START Input records

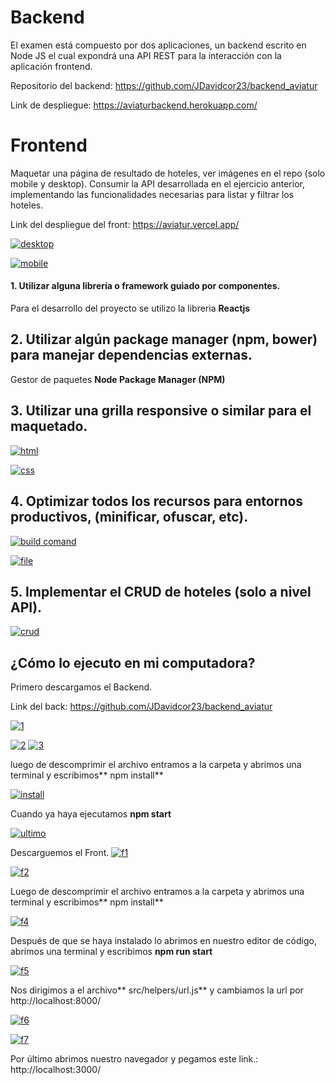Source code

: # Backend
El examen está compuesto por dos aplicaciones, un backend escrito en Node JS el cual
expondrá una API REST para la interacción con la aplicación frontend.

Repositorio del backend: https://github.com/JDavidcor23/backend_aviatur

Link de despliegue:
https://aviaturbackend.herokuapp.com/



#  Frontend
Maquetar una página de resultado de hoteles, ver imágenes en el repo (solo mobile y
desktop). Consumir la API desarrollada en el ejercicio anterior, implementando las
funcionalidades necesarias para listar y filtrar los hoteles.

Link del despliegue del front: https://aviatur.vercel.app/

[![desktop](https://res.cloudinary.com/dhu6ga6hl/image/upload/v1649780294/dewehrjurxvzkpvg2ahy.png "desktop")](https://res.cloudinary.com/dhu6ga6hl/image/upload/v1649780294/dewehrjurxvzkpvg2ahy.png "desktop")

[![mobile](https://res.cloudinary.com/dhu6ga6hl/image/upload/v1649780292/jqb35yyy9mtrxzzvyqfg.png "mobile")](https://res.cloudinary.com/dhu6ga6hl/image/upload/v1649780292/jqb35yyy9mtrxzzvyqfg.png "mobile")

#### 1. Utilizar alguna librería o framework guiado por componentes.

Para el desarrollo del proyecto se utilizo la libreria **Reactjs**

## 2. Utilizar algún package manager (npm, bower) para manejar dependencias externas.

Gestor de paquetes **Node Package Manager (NPM)**


## 3. Utilizar una grilla responsive o similar para el maquetado.
[![html](https://res.cloudinary.com/dhu6ga6hl/image/upload/v1649777554/bydab4ucrapb9qqkbpsj.png "html")](https://res.cloudinary.com/dhu6ga6hl/image/upload/v1649777554/bydab4ucrapb9qqkbpsj.png "html")

[![css](https://res.cloudinary.com/dhu6ga6hl/image/upload/v1649777555/wurxx8co1ornxxjw063c.png "css")](https://res.cloudinary.com/dhu6ga6hl/image/upload/v1649777555/wurxx8co1ornxxjw063c.png "css")

## 4. Optimizar todos los recursos para entornos productivos, (minificar, ofuscar, etc).

[![build comand](https://res.cloudinary.com/dhu6ga6hl/image/upload/v1649777993/dvipdtmvzuvjhyejjljj.png "build comand")](https://res.cloudinary.com/dhu6ga6hl/image/upload/v1649777993/dvipdtmvzuvjhyejjljj.png "build comand")

[![file](https://res.cloudinary.com/dhu6ga6hl/image/upload/v1649778069/kjssnu359dnxtc68pkmg.png "file")](https://res.cloudinary.com/dhu6ga6hl/image/upload/v1649778069/kjssnu359dnxtc68pkmg.png "file")

## 5. Implementar el CRUD de hoteles (solo a nivel API).
[![crud](https://res.cloudinary.com/dhu6ga6hl/image/upload/v1649780504/qidevhot45a39430lop1.png "crud")](https://res.cloudinary.com/dhu6ga6hl/image/upload/v1649780504/qidevhot45a39430lop1.png "crud")

## ¿Cómo lo ejecuto en mi computadora?

Primero descargamos el Backend.

Link del back:  https://github.com/JDavidcor23/backend_aviatur

[![1](https://res.cloudinary.com/dhu6ga6hl/image/upload/v1649783885/usqh0wpeeg2wyldbq64j.png "1")](https://res.cloudinary.com/dhu6ga6hl/image/upload/v1649783885/usqh0wpeeg2wyldbq64j.png "1")

[![2](https://res.cloudinary.com/dhu6ga6hl/image/upload/v1649783925/sglu6idp0lzo7jcvebvd.png "2")](https://res.cloudinary.com/dhu6ga6hl/image/upload/v1649783925/sglu6idp0lzo7jcvebvd.png "2")
[![3](https://res.cloudinary.com/dhu6ga6hl/image/upload/v1649783985/ysm29o4lfcfpnssyeaje.png "3")](https://res.cloudinary.com/dhu6ga6hl/image/upload/v1649783985/ysm29o4lfcfpnssyeaje.png "3")

luego de descomprimir el archivo entramos a la carpeta y abrimos una terminal y escribimos** npm install**

[![install](https://res.cloudinary.com/dhu6ga6hl/image/upload/v1649784092/ne1f9jbh7awosef5web5.png "install")](https://res.cloudinary.com/dhu6ga6hl/image/upload/v1649784092/ne1f9jbh7awosef5web5.png "install")

Cuando ya haya ejecutamos **npm start**

[![ultimo](https://res.cloudinary.com/dhu6ga6hl/image/upload/v1649784158/ot0nwckzrtcc0xgp5nxn.png "ultimo")](https://res.cloudinary.com/dhu6ga6hl/image/upload/v1649784158/ot0nwckzrtcc0xgp5nxn.png "ultimo")

Descarguemos el Front.
[![f1](https://res.cloudinary.com/dhu6ga6hl/image/upload/v1649784394/fj1wqk5stdpodwo3jtis.png "f1")](https://res.cloudinary.com/dhu6ga6hl/image/upload/v1649784394/fj1wqk5stdpodwo3jtis.png "f1")

[![f2](https://res.cloudinary.com/dhu6ga6hl/image/upload/v1649783985/ysm29o4lfcfpnssyeaje.png "f2")](https://res.cloudinary.com/dhu6ga6hl/image/upload/v1649783985/ysm29o4lfcfpnssyeaje.png "f2")

Luego de descomprimir el archivo entramos a la carpeta y abrimos una terminal y escribimos** npm install**

[![f4](https://res.cloudinary.com/dhu6ga6hl/image/upload/v1649784486/hisrlzs0n81mxbt7zzfl.png "f4")](https://res.cloudinary.com/dhu6ga6hl/image/upload/v1649784486/hisrlzs0n81mxbt7zzfl.png "f4")

Después de que se haya instalado lo abrimos en nuestro editor de código, abrimos una terminal y escribimos **npm run start**

[![f5](https://res.cloudinary.com/dhu6ga6hl/image/upload/v1649784528/dhdpgqs9oiygrakskcc0.png "f5")](https://res.cloudinary.com/dhu6ga6hl/image/upload/v1649784528/dhdpgqs9oiygrakskcc0.png "f5")

 Nos dirigimos a el archivo** src/helpers/url.js** y cambiamos la url por http://localhost:8000/

[![f6](https://res.cloudinary.com/dhu6ga6hl/image/upload/v1649784775/a0cfyhxvo2k2qpxkrtef.png "f6")](https://res.cloudinary.com/dhu6ga6hl/image/upload/v1649784775/a0cfyhxvo2k2qpxkrtef.png "f6")

[![f7](https://res.cloudinary.com/dhu6ga6hl/image/upload/v1649784820/i9dj6di1uhysqdpwin7i.png "f7")](https://res.cloudinary.com/dhu6ga6hl/image/upload/v1649784820/i9dj6di1uhysqdpwin7i.png "f7")

Por último abrimos nuestro navegador y pegamos este link.:
http://localhost:3000/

END Input records

**Problem statement**
Report each line in the data that holds the word "install".

**Response to this task**
luego de descomprimir el archivo entramos a la carpeta y abrimos una terminal y escribimos** npm install**
[![install](https://res.cloudinary.com/dhu6ga6hl/image/upload/v1649784092/ne1f9jbh7awosef5web5.png "install")](https://res.cloudinary.com/dhu6ga6hl/image/upload/v1649784092/ne1f9jbh7awosef5web5.png "install")
Luego de descomprimir el archivo entramos a la carpeta y abrimos una terminal y escribimos** npm install**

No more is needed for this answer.